## Your goal:
Leave out the pictures, then output the lines of the records below from the first through the one containing "Also, the wife".

[Stored data]
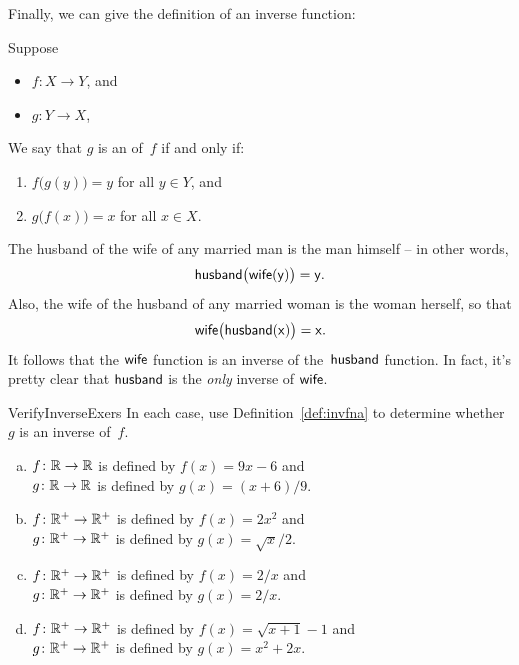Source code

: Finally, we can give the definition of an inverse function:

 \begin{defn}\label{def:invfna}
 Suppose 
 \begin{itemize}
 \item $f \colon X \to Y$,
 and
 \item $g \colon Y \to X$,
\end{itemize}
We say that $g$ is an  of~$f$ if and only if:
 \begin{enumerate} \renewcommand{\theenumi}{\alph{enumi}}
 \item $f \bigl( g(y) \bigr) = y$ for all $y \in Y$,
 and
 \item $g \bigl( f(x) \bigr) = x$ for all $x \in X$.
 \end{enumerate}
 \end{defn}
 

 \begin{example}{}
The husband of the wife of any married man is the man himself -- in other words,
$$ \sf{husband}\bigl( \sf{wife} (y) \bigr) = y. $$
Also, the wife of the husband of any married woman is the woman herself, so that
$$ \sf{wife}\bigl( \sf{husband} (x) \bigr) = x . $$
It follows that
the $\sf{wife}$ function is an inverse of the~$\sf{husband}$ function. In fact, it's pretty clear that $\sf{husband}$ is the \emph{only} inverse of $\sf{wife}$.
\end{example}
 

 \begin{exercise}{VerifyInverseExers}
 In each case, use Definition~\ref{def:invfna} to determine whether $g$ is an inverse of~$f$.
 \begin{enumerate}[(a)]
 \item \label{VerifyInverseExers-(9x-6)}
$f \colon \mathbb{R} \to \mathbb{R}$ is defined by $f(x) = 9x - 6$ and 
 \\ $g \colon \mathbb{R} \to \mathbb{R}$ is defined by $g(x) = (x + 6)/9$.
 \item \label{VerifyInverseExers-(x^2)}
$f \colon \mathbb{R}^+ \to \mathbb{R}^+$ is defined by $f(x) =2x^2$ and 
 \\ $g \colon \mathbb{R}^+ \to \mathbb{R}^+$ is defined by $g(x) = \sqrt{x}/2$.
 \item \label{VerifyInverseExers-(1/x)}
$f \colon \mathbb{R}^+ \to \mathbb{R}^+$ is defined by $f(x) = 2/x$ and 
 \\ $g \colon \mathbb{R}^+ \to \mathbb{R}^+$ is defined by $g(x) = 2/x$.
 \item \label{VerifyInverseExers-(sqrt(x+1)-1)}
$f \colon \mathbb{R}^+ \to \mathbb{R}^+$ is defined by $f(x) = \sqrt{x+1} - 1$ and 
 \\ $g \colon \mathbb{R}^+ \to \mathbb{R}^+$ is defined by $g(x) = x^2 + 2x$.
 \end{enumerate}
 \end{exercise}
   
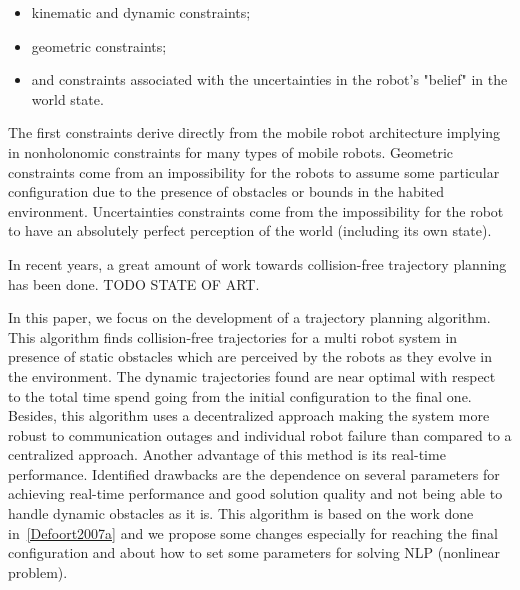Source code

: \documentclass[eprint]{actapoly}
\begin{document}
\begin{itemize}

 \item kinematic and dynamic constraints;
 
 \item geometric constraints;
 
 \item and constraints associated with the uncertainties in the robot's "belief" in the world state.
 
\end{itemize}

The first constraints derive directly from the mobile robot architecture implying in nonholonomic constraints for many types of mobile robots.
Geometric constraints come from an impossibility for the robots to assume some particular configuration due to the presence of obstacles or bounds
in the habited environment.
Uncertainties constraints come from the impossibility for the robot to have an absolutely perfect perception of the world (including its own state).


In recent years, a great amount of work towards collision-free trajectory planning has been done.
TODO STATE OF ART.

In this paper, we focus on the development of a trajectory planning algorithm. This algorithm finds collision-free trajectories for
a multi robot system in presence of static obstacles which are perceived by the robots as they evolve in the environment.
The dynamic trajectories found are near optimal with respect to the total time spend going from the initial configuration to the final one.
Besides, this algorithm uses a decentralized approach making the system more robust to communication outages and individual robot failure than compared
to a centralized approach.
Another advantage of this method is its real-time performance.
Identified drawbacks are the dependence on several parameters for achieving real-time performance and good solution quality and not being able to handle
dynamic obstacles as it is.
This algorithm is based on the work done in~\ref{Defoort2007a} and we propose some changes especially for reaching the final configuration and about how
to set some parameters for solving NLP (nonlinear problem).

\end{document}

## Answer to the problem:
Source code

: Finally, we can give the definition of an inverse function:

 \begin{defn}\label{def:invfna}
 Suppose 
 \begin{itemize}
 \item $f \colon X \to Y$,
 and
 \item $g \colon Y \to X$,
\end{itemize}
We say that $g$ is an  of~$f$ if and only if:
 \begin{enumerate} \renewcommand{\theenumi}{\alph{enumi}}
 \item $f \bigl( g(y) \bigr) = y$ for all $y \in Y$,
 and
 \item $g \bigl( f(x) \bigr) = x$ for all $x \in X$.
 \end{enumerate}
 \end{defn}
 

 \begin{example}{}
The husband of the wife of any married man is the man himself -- in other words,
$$ \sf{husband}\bigl( \sf{wife} (y) \bigr) = y. $$
Also, the wife of the husband of any married woman is the woman herself, so that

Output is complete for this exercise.